• TASK TO CARRY OUT: Collect every line in the records below that contains the word "Parent".

----- DATA TO USE

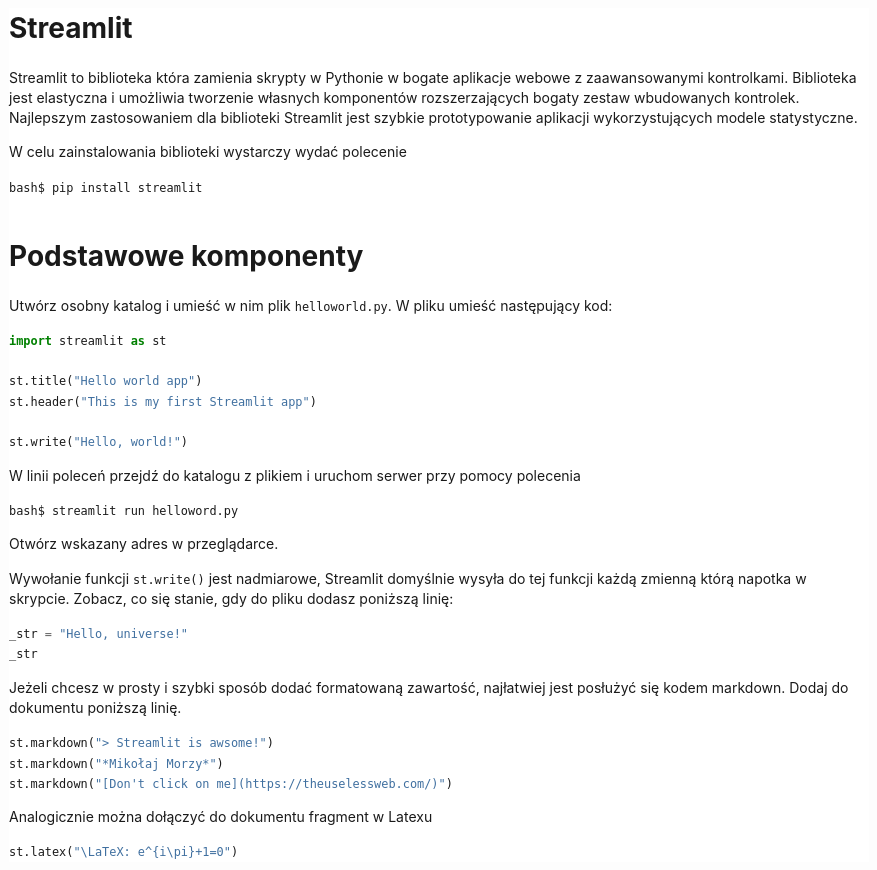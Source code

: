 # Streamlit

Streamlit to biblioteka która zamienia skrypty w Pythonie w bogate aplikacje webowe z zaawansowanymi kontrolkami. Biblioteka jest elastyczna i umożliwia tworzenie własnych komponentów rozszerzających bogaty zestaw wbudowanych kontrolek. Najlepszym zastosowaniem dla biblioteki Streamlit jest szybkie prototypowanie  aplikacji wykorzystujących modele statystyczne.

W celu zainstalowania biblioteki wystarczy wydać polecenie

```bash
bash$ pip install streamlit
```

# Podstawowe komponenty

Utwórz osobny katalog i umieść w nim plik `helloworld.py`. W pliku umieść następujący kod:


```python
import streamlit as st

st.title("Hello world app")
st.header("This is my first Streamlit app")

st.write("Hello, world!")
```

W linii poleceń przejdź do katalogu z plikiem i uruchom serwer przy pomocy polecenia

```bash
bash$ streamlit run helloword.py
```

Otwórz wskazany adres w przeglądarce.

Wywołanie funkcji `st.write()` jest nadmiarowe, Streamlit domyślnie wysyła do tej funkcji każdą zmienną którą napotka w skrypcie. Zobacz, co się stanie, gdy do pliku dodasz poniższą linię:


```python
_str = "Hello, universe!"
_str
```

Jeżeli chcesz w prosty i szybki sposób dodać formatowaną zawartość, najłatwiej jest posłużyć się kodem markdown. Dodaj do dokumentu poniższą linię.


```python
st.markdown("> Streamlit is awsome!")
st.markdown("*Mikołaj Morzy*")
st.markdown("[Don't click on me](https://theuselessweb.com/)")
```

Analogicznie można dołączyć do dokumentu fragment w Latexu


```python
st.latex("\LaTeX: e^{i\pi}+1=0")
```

----------
----- DATA TO USE

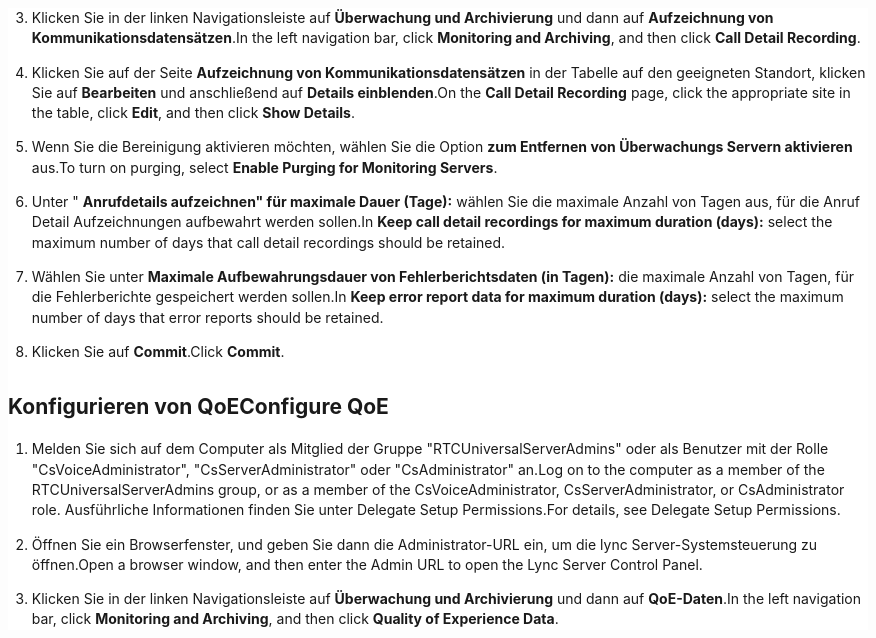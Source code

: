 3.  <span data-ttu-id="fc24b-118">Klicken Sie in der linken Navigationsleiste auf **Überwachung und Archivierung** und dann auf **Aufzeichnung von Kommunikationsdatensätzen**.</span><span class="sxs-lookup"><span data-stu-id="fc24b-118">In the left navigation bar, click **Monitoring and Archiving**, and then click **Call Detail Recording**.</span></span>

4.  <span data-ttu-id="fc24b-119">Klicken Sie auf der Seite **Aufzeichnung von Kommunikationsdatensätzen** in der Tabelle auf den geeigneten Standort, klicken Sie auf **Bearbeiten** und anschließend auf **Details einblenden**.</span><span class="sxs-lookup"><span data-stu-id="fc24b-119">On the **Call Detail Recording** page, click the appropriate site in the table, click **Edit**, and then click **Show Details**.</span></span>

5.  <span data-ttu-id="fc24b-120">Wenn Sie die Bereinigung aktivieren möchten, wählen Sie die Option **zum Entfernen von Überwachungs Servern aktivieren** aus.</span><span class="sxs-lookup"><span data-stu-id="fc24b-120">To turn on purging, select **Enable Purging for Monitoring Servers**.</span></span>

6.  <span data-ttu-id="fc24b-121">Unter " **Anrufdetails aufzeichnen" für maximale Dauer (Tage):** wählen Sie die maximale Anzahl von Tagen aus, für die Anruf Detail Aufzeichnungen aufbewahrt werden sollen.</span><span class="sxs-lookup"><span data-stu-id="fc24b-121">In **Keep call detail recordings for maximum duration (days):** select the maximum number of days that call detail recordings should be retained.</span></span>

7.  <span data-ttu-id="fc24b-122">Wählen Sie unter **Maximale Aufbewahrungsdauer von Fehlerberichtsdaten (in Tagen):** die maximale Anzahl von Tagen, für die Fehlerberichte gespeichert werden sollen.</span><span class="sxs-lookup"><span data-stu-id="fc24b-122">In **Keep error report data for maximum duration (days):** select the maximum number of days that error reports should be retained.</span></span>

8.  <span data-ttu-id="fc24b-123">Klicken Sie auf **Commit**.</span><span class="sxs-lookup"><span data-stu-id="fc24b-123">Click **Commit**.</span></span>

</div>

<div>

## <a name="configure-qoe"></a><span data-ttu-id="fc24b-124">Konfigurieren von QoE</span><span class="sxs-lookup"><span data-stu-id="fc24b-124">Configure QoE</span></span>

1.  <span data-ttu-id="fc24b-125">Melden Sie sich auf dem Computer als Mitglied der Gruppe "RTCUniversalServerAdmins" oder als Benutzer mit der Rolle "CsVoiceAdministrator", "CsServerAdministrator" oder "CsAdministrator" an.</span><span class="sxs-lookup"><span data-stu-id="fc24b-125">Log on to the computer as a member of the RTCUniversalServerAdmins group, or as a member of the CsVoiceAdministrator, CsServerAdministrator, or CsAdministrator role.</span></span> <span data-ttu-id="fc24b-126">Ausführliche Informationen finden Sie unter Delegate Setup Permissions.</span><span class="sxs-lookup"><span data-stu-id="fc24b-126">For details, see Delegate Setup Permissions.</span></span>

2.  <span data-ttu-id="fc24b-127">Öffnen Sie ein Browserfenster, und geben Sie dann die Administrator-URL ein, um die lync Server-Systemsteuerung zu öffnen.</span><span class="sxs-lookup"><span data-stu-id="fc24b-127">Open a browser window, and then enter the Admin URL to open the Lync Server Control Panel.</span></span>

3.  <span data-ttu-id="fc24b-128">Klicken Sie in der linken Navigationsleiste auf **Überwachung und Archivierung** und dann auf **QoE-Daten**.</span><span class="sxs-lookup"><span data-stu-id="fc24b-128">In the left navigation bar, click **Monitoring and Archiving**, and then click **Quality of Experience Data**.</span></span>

----------
----- DATA TO USE

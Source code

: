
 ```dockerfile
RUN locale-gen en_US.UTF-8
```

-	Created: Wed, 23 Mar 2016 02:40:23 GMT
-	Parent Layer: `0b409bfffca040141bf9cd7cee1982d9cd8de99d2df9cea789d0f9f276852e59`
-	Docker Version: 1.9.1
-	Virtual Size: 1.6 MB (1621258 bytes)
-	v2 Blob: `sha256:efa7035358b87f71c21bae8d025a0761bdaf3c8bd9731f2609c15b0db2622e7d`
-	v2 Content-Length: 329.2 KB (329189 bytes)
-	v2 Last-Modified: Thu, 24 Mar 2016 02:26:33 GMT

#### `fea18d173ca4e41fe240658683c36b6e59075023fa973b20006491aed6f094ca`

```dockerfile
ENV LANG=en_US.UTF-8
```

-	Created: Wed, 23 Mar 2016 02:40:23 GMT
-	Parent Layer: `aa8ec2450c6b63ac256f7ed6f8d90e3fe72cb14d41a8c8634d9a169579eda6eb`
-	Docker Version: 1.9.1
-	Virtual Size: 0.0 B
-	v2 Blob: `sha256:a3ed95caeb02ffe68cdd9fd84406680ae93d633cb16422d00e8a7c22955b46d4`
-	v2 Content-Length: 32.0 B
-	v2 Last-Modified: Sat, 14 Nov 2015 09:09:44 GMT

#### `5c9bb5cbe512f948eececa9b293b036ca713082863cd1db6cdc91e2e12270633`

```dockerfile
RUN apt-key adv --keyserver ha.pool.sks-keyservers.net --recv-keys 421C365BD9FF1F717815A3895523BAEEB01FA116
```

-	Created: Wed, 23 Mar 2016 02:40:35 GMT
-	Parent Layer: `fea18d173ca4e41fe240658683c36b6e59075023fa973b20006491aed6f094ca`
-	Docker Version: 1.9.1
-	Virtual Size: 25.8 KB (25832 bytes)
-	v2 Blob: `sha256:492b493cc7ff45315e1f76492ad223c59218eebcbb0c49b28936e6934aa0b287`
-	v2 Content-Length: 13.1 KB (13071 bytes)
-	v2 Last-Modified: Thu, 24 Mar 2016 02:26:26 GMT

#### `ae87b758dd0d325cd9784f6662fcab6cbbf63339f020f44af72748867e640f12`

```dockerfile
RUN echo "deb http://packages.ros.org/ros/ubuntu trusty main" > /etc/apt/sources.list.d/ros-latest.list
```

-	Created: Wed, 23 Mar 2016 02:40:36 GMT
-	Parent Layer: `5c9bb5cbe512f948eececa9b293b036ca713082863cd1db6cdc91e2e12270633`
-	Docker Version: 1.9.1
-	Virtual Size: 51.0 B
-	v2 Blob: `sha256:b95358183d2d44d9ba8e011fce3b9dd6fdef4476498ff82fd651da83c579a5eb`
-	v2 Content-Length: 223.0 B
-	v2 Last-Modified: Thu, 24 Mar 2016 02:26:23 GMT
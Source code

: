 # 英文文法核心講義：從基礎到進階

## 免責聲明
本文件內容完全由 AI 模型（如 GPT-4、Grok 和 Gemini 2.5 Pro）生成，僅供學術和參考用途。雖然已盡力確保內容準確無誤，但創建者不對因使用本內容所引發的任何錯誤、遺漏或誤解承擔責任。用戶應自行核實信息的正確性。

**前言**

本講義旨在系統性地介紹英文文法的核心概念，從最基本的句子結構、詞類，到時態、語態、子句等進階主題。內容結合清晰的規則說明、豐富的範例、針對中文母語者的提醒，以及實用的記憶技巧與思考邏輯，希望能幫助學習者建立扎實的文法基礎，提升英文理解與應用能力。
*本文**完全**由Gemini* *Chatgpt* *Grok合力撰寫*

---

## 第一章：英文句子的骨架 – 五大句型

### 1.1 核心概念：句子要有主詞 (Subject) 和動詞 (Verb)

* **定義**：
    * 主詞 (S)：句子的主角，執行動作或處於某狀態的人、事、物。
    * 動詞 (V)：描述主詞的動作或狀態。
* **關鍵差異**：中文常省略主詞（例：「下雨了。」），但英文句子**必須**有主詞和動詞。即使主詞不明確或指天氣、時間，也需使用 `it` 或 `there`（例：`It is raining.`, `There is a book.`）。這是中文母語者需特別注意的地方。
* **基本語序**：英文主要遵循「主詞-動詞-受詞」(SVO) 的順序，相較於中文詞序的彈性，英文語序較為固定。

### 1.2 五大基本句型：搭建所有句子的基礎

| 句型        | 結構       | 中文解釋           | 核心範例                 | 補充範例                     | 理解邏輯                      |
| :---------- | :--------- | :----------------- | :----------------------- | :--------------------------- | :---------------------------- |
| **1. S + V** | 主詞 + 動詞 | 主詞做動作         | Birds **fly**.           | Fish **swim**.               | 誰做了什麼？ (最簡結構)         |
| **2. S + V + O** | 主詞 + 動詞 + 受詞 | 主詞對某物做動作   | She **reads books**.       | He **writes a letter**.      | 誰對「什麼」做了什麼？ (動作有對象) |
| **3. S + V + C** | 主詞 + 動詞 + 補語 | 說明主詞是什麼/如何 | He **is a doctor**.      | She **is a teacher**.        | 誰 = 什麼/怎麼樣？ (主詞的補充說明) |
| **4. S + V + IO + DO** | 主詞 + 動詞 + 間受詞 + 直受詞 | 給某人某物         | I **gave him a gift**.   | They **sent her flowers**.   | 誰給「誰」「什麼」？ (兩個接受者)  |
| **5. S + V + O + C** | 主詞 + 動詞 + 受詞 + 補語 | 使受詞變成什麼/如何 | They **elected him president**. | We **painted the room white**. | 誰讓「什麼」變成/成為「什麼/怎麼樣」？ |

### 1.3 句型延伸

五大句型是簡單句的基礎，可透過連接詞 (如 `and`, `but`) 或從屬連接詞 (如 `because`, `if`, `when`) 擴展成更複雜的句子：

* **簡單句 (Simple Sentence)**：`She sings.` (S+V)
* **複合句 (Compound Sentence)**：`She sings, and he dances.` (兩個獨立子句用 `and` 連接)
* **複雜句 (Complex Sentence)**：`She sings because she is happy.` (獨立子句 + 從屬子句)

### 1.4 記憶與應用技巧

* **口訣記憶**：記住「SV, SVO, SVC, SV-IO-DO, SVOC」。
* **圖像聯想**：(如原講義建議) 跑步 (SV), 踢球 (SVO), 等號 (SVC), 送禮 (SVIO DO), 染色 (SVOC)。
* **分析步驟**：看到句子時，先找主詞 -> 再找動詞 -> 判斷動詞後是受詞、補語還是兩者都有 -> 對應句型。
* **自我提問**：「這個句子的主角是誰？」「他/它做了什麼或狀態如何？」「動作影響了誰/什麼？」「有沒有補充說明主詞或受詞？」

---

----------

• RESPONSE:
-	Parent Layer: `0b409bfffca040141bf9cd7cee1982d9cd8de99d2df9cea789d0f9f276852e59`
-	Parent Layer: `aa8ec2450c6b63ac256f7ed6f8d90e3fe72cb14d41a8c8634d9a169579eda6eb`
-	Parent Layer: `fea18d173ca4e41fe240658683c36b6e59075023fa973b20006491aed6f094ca`
-	Parent Layer: `5c9bb5cbe512f948eececa9b293b036ca713082863cd1db6cdc91e2e12270633`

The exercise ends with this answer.